When a person is grateful, it’s difficult to be unhappy

I just returned from a “mystery trip,” hosted by my kids.

Our destination, kept secret until they handed me my boarding pass at the San Francisco airport, was a Mexican villa overlooking the Pacific near Puerto Vallarta.

My two kids, son-in-law Paul, granddaughter Abby and myself, stayed for a week in decadent splendor in a spacious white marble house, complete with a staff of three and a private swimming pool.

My kids had promised me a “mystery trip” to celebrate my 70th birthday a few months back but had to postpone it because of my wife’s illness. When Kathleen passed last month, this seemed a good time for all of us to get away for a while but they did insist on keeping the destination a secret to pay me back for the mystery trips I used to take them on when they were little.

We had the villa to ourselves with our own cook serving up delicious meals, a maid to clean up after us and another staff person to keep us in lemonade and beer. I have no idea what all this cost. (I’m not sure I want to know) although Paul assured me these were off-season rates and a week at a nice hotel would have cost about the same. Hmm! Maybe.

Anyway, to say that the trip was therapeutic for me is to understate the experience. It was not so much the elegant surroundings in which we stayed or the way we were waited on hand and foot. To be honest, I would have been content to stay in a rustic campground as long as I was surrounded by my kids and little Abby.

The luxury in which we spent the week was frosting on the cake, and this frosting was lathered on with love and a desire to comfort Dad in his grief.

I wanted to say to them, “You didn’t need to spend all this money on me,” but I didn’t, because to say so would be to belittle the gift and the love with which it was given. So I just accepted their generosity with all the gratitude my heart could muster, and said “muchas gracias.”

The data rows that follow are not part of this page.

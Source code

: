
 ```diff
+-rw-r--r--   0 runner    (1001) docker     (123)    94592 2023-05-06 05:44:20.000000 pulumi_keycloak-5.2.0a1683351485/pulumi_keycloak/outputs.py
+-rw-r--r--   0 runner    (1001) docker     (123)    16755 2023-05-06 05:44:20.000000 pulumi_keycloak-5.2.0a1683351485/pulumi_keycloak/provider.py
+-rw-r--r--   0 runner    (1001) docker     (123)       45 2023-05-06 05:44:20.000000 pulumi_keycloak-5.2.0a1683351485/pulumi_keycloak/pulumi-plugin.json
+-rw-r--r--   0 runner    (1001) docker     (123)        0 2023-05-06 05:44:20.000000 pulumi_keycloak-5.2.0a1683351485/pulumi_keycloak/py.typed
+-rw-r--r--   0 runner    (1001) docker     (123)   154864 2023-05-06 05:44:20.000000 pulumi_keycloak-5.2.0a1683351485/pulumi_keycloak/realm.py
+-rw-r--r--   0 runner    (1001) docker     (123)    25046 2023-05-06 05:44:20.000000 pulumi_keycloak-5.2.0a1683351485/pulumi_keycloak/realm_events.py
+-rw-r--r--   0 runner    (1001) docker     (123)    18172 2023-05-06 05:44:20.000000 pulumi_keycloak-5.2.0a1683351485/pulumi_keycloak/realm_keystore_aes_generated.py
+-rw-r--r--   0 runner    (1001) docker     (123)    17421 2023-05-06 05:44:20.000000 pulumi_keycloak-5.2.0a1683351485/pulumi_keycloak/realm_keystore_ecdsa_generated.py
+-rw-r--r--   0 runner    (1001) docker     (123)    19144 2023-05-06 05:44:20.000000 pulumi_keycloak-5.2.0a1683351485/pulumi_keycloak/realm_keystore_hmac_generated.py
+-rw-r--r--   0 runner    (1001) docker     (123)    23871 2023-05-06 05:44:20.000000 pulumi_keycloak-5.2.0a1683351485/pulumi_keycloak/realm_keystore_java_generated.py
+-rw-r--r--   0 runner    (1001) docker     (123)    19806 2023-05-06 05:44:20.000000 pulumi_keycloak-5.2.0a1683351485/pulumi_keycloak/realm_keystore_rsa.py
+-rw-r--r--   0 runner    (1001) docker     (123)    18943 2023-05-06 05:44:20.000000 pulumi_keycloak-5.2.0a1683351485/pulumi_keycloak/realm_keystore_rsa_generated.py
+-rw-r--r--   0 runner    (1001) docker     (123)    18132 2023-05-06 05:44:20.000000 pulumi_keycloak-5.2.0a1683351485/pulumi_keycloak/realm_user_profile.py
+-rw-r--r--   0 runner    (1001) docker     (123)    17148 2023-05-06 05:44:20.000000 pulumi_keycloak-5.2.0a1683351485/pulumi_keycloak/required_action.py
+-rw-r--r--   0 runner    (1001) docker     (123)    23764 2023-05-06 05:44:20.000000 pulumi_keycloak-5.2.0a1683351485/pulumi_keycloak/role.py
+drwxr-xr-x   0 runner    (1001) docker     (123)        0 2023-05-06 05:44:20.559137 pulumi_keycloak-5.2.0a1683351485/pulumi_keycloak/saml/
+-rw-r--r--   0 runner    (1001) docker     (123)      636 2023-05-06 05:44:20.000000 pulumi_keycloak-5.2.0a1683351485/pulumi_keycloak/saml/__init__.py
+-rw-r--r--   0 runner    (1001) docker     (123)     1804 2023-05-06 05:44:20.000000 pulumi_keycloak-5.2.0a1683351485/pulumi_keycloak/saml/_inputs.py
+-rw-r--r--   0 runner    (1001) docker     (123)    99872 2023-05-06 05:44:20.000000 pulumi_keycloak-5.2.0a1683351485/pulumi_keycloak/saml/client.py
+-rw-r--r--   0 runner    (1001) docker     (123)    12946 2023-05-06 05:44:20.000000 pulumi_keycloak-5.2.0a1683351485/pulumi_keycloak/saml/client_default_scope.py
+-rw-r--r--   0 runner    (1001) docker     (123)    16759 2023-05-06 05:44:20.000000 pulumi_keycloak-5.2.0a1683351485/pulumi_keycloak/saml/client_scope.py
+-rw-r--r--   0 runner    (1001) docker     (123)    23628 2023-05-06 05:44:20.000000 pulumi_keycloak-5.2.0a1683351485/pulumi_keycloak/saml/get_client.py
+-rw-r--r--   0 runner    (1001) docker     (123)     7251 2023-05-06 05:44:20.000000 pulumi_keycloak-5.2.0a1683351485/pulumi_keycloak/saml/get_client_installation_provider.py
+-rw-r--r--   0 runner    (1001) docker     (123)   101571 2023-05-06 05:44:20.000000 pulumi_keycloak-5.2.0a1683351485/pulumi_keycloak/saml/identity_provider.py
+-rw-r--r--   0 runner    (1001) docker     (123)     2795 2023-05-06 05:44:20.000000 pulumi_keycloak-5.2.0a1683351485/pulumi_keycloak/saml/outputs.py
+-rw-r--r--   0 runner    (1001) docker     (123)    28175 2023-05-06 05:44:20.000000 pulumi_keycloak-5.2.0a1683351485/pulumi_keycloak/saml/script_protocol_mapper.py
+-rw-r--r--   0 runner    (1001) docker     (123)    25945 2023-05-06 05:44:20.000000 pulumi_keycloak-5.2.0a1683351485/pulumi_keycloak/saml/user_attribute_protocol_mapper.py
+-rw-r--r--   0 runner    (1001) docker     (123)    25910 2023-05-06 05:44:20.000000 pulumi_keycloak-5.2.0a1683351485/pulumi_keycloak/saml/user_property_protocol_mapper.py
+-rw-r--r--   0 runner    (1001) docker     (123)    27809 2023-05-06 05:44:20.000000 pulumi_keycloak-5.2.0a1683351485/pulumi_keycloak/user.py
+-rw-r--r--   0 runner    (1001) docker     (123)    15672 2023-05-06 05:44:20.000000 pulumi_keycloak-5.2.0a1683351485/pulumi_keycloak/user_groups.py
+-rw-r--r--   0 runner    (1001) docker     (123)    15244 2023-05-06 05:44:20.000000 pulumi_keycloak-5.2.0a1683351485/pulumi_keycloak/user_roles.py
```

I read somewhere that when a person is grateful, it’s almost impossible for him to be unhappy. I believe that. Anyone who has lived a few years knows only too well how elusive is that thing called happiness. Life doles out the good and bad moments to us.

If we are wise, we will be grateful for the good times when they present themselves and grateful especially to the people who make it possible.

So, this lucky old guy spent a delicious week in a private villa high on a hill overlooking the ocean. I watched the graceful pelicans in flight and a young man on the rocks below casting his line into the sea.

I listened to the music of the waves lapping against the shore and the sound of thunder heralding the approach of a summer storm. A football-field distance away, my eyes feasted on the vision of a school of dolphins breaking the water with playful abandon.

Of course, all this won’t last. Now I have to go figure out how I’m going to spend the rest of my days without my sweetheart and best friend. But that’s later. For now, I hold in my heart the memory of this trip.

I know only that I am grateful for the love that I have received. “Estoy contento.” I am one happy dude.